Esta concepción de la política, como relación entre clases en el ámbito de una historia hecha por los propios hombres, se encuentra en franca oposición, por ejemplo, a la reducción habermasiana de la política en la búsqueda de un consenso fundado en un hipotético (en los límites del capitalismo) “espacio público”. En la visión de Daniel Bensaïd (1999, p. 216), en su  tentativa de establecer principios normativos para la reconstitución del “espacio público”, Habermas coloca “entre paréntesis el conflicto social”, concibiéndolo “no como el fundamento, y sí como la consecuencia del conflicto entre doctrinas comprensivas inconciliables”; la política es, entonces, ligeramente reducida “a un consenso desencarnado, en levitación” (Bensaïd, 1999, p. 216). Pero en verdad, “en cuanto los sujetos consensuales de la comunidad comunicacional ideal (formulada por Habermas) aparecen como angelitos etéreos y ectoplasmas sin emociones ni pasiones, la lengua es un lugar en el que los ‘hablantes’ se enfrentan: el discurso perentorio de los dominadores y la palabra subalterna de los dominados”. En última instancia, “la acción comunicativa no escapa de los conflictos y de las relaciones de fuerza. Hay palabras que hieren y palabras que matan” (Bensaïd, 2008, p. 44).   
La posibilidad de “actualización” del marxismo se vincula, para Bensaïd, a la capacidad de revitalización de la lucha de clases como concepto central del materialismo histórico. La centralidad del concepto de lucha de clases permite un abordaje de la historia como concepto de posibilidades, en el pasado y en el presente, en oposición a las concepciones mecanicistas de la “necesidad histórica”:
 
“El carácter central de la luchad e clases y sus inciertos desenlaces exige […] una parte de contingencia y un concepto no mecánico de causalidad, una causalidad abierta cuyas condiciones iniciales determinan un campo de posibles, sin determinar mecánicamente cuál triunfará” (Bensaïd, 2009, s/p)
 
Hasta por esto, no se trata, exactamente, de la clase social como categoría sociológica, a ser clasificada en sus múltiples estratificaciones. Como ya había demostrado E. P. Thompson –inspiración importante para Bensaïd-, “la dinámica de las relaciones de clase no es un principio de clasificación categorial” (Bensaïd, 1999, p. 252).
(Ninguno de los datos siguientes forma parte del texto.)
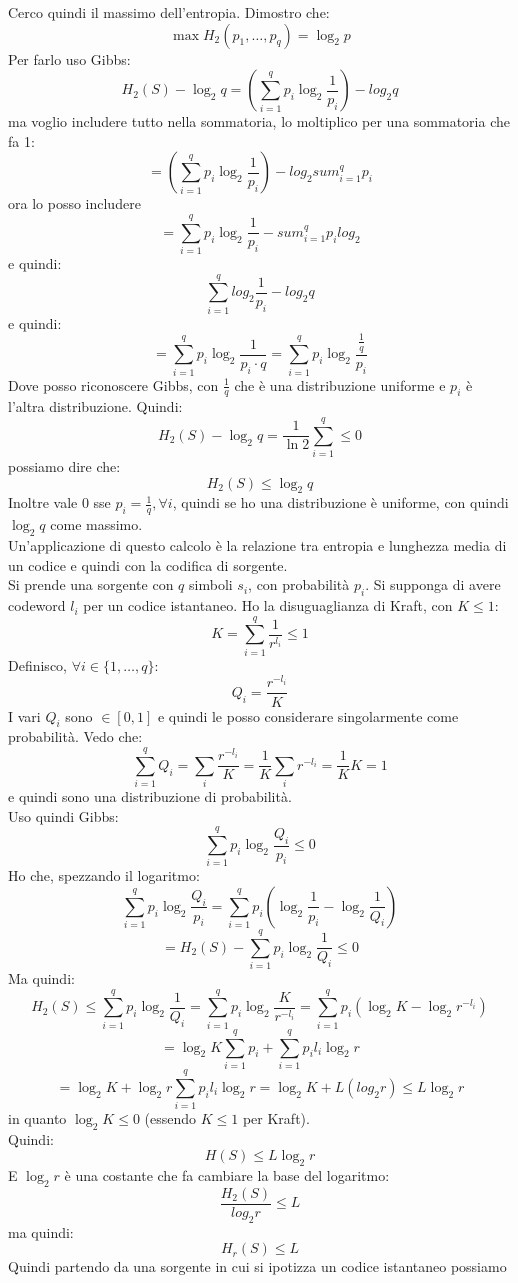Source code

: \documentclass[a4paper,12pt, oneside]{book}
\begin{document}
Cerco quindi il massimo dell'entropia. Dimostro che:
\[\max H_2(p_1,\ldots, p_q)=\log_2 p\]
Per farlo uso Gibbs:
\[H_2(S)-\log_2 q=\left(\sum_{i=1}^q p_i\log_2\frac{1}{p_i}\right)-log_2 q\]
ma voglio includere tutto nella sommatoria, lo moltiplico per una sommatoria che
fa 1:
\[=\left(\sum_{i=1}^q p_i\log_2\frac{1}{p_i}\right)-log_2 sum_{i=1}^qp_i\]
ora lo posso includere
\[=\sum_{i=1}^q p_i\log_2\frac{1}{p_i}- sum_{i=1}^qp_i log_2\]
e quindi:
\[\sum_{i=1}^qlog_2\frac{1}{p_i}-log_2 q\]
e quindi:
\[=\sum_{i=1}^q p_i\log_2\frac{1}{p_i\cdot q}=\sum_{i=1}^q
  p_i\log_2\frac{\frac{1}{q}}{p_i}\]
Dove posso riconoscere Gibbs, con $\frac{1}{q}$ che è una distribuzione
uniforme e $p_i$ è l'altra distribuzione. Quindi:
\[H_2(S)-\log_2 q=\frac{1}{\ln 2}\sum_{i=1}^q\leq 0\]
possiamo dire che:
\[H_2(S)\leq \log_2 q\]
Inoltre vale 0 sse $p_i=\frac{1}{q},\forall i$, quindi se ho una distribuzione è
uniforme, con quindi $\log_2 q$ come massimo.\\
Un'applicazione di questo calcolo è la relazione tra entropia e lunghezza media
di un codice e quindi con la codifica di sorgente.\\
Si prende una sorgente con $q$ simboli $s_i$, con probabilità $p_i$. Si supponga
di avere codeword $l_i$ per un codice istantaneo. Ho la disuguaglianza di Kraft,
con $K\leq 1$:
\[K=\sum_{i=1}^q\frac{1}{r^{l_i}}\leq 1\]
Definisco, $\forall i\in\{1,\ldots, q\}$:
\[Q_i=\frac{r^{-l_i}}{K}\]
I vari $Q_i$ sono $\in[0,1]$ e quindi le posso considerare singolarmente come
probabilità. Vedo che:
\[\sum_{i=1}^q Q_i=\sum_i \frac{r^{-l_i}}{K} = \frac{1}{K}\sum_i
  r^{-l_i}=\frac{1}{K}K =1\]
e quindi sono una distribuzione di probabilità.\\
Uso quindi Gibbs:
\[\sum_{i=1}^q p_i\log_2\frac{Q_i}{p_i}\leq 0\]
Ho che, spezzando il logaritmo:
\[\sum_{i=1}^q p_i\log_2\frac{Q_i}{p_i}=\sum_{i=1}^qp_i\left(
  \log_2\frac{1}{p_i}-\log_2\frac{1}{Q_i}\right)\]
\[=H_2(S)-\sum_{i=1}^qp_i\log_2\frac{1}{Q_i}\leq 0\]
Ma quindi:
\[H_2(S)\leq  \sum_{i=1}^qp_i\log_2\frac{1}{Q_i}=\sum_{i=1}^qp_i\log_2
  \frac{K}{r^{-l_i}}=\sum_{i=1}^qp_i\left(\log_2K - \log_2 r^{-l_i}\right)\]
\[=\log_2 K\sum_{i=1}^qp_i+\sum_{i=1}^qp_i l_i\log_2 r\]
\[
  =\log_2 K+\log_2 r\sum_{i=1}^qp_i l_i\log_2 r=\log_2 K+L(log_2 r)\leq L\log_2
  r\]
in quanto $\log_2 K\leq 0$ (essendo $K\leq 1$ per Kraft).\\
Quindi:
\[H(S)\leq L\log_2 r\]
E $\log_2 r$ è una costante che fa cambiare la base del logaritmo:
\[\frac{H_2(S)}{log_2 r}\leq L\]
ma quindi:
\[H_r(S)\leq L\]
Quindi partendo da una sorgente in cui si ipotizza un codice istantaneo possiamo
\end{document}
A contramano de la clasificación sociológica, “no hay clase sino en la relación conflictual con otras clases” (Bensaïd, 1999, p. 148). Más precisamente, “no hay –en opinión de Bensaïd- , en El capital, definición clasificatoria y normativa de clases”, hay sí, “un antagonismo dinámico que gana forma, en primer lugar, en el nivel del proceso de producción, en seguida, en el del proceso de circulación y, finalmente, en el de reproducción general” (Bensaïd, 2008, p. 35). Fenómeno histórico, la clase no es una “estructura”, tampoco una “categoría”, y sí un proceso de formación asimétrica[6] que ocurre efectivamente en las relaciones sociales y humanas. “No podemos tener amor sin amantes, ni sumisión sin señores rurales y campesinos” (Thompson, 1987, p. 10).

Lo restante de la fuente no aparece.